The 783d Bombardment Squadron was activated in 1943. After organizing and training with Consolidated B-24 Liberators in the United States. It served in combat in the Mediterranean Theater of Operations as a heavy bomber unit in the strategic bombing campaign against Germany. The squadron earned two Distinguished Unit Citations for its actions. After V-E Day, the squadron served in Air Transport Command, ferrying men from the combat theater back to the United States until inactivating in July 1945.

==History==
The squadron was first activated at Alamogordo Army Air Field, New Mexico as the 783d Bombardment Squadron, one of the four original Consolidated B-24 Liberator heavy bomber squadrons of the 465th Bombardment Group. After training under Second Air Force, the squadron deployed to the Mediterranean Theater of Operations in February 1944.

The squadron arrived in the Mediterranean Theater of Operations, where it was stationed at Pantanella Airfield, Italy in March 1944. The air echelon halted in Tunisia for additional training before completing its move to Italy, where it became part of Fifteenth Air Force. It flew strategic bombardment combat missions over France, Germany, Italy, Austria and the Balkans, attacking targets such as marshalling yards, docks, aircraft factories and oil production facilities. On 8 July 1944 the squadron attacked an oil refinery and marshalling yards near Vienna, Austria despite heavy flak and fighter opposition, earning the unit a Distinguished Unit Citation. It was awarded a second citation for an attack on 3 August 1944 against a steel plant in Friedrichshafen, Germany.
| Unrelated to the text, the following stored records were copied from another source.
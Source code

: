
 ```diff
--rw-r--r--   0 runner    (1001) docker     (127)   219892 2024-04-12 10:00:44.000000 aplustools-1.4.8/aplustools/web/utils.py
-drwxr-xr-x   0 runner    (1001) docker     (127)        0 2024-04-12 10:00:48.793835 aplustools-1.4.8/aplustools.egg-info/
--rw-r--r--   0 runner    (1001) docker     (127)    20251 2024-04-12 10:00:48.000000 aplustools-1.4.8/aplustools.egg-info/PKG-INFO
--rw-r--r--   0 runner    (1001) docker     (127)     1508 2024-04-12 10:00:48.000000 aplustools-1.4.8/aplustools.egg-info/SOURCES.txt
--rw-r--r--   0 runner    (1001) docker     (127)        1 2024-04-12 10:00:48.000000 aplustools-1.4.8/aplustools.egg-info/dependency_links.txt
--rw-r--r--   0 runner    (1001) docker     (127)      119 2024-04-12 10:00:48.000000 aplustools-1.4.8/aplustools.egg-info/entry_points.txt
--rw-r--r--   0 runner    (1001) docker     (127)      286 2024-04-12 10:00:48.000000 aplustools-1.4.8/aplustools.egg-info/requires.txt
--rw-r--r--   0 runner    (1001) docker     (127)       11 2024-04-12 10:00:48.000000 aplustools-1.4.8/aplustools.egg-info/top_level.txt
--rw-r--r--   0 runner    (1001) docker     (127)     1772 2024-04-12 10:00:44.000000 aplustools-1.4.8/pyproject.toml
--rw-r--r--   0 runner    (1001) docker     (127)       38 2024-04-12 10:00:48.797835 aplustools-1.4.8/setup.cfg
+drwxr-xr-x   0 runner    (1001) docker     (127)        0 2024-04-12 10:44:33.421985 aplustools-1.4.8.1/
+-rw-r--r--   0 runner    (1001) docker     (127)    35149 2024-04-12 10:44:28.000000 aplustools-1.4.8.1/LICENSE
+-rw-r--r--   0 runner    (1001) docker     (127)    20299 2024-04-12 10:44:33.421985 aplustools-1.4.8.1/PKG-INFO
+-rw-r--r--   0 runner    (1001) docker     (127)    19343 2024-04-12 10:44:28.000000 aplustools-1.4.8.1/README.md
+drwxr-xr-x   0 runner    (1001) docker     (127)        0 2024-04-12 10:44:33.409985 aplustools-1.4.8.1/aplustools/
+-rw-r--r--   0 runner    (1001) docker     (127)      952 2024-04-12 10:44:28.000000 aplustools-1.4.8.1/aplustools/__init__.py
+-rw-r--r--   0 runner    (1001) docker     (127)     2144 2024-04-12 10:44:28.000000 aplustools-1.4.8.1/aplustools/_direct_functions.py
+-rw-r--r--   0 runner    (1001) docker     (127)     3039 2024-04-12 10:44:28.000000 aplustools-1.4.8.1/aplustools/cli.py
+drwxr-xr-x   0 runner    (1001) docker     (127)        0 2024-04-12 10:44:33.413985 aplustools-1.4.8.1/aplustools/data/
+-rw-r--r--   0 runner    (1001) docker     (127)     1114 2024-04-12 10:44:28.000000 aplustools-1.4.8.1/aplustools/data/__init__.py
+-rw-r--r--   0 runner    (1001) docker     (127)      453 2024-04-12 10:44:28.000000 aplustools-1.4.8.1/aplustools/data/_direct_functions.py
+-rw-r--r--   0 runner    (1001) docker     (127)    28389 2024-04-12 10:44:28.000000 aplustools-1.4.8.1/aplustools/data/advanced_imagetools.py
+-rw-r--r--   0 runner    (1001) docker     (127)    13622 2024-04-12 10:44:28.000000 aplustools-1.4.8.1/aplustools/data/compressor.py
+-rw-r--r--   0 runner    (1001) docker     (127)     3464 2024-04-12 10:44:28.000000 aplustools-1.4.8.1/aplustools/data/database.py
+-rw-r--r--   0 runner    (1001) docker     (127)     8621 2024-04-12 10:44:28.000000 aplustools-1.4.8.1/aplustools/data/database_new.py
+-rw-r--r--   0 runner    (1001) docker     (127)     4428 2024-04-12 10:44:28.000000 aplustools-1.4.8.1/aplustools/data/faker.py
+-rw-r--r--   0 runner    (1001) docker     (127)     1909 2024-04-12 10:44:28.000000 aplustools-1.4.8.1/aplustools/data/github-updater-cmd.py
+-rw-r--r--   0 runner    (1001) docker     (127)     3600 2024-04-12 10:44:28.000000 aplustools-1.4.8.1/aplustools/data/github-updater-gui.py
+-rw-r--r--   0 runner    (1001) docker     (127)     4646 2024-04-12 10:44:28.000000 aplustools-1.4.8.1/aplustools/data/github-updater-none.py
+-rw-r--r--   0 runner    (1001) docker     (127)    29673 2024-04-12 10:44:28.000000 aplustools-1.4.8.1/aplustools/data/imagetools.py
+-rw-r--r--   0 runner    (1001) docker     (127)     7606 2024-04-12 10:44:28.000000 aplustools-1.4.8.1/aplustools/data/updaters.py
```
The squadron was occasionally diverted from the strategic campaign. It attacked troop concentrations in May 1944 to assist partisan forces in Yugoslavia and performed interdiction missions to support the advance on Rome. Prior to Operation Dragoon, the invasion of southern France, it attacked bridges, railroads and gun emplacements near the landing area. It supported Red Army and Romanian Army forces advancing in the Balkans in October 1944 and Allied forces in Northern Italy in April 1945.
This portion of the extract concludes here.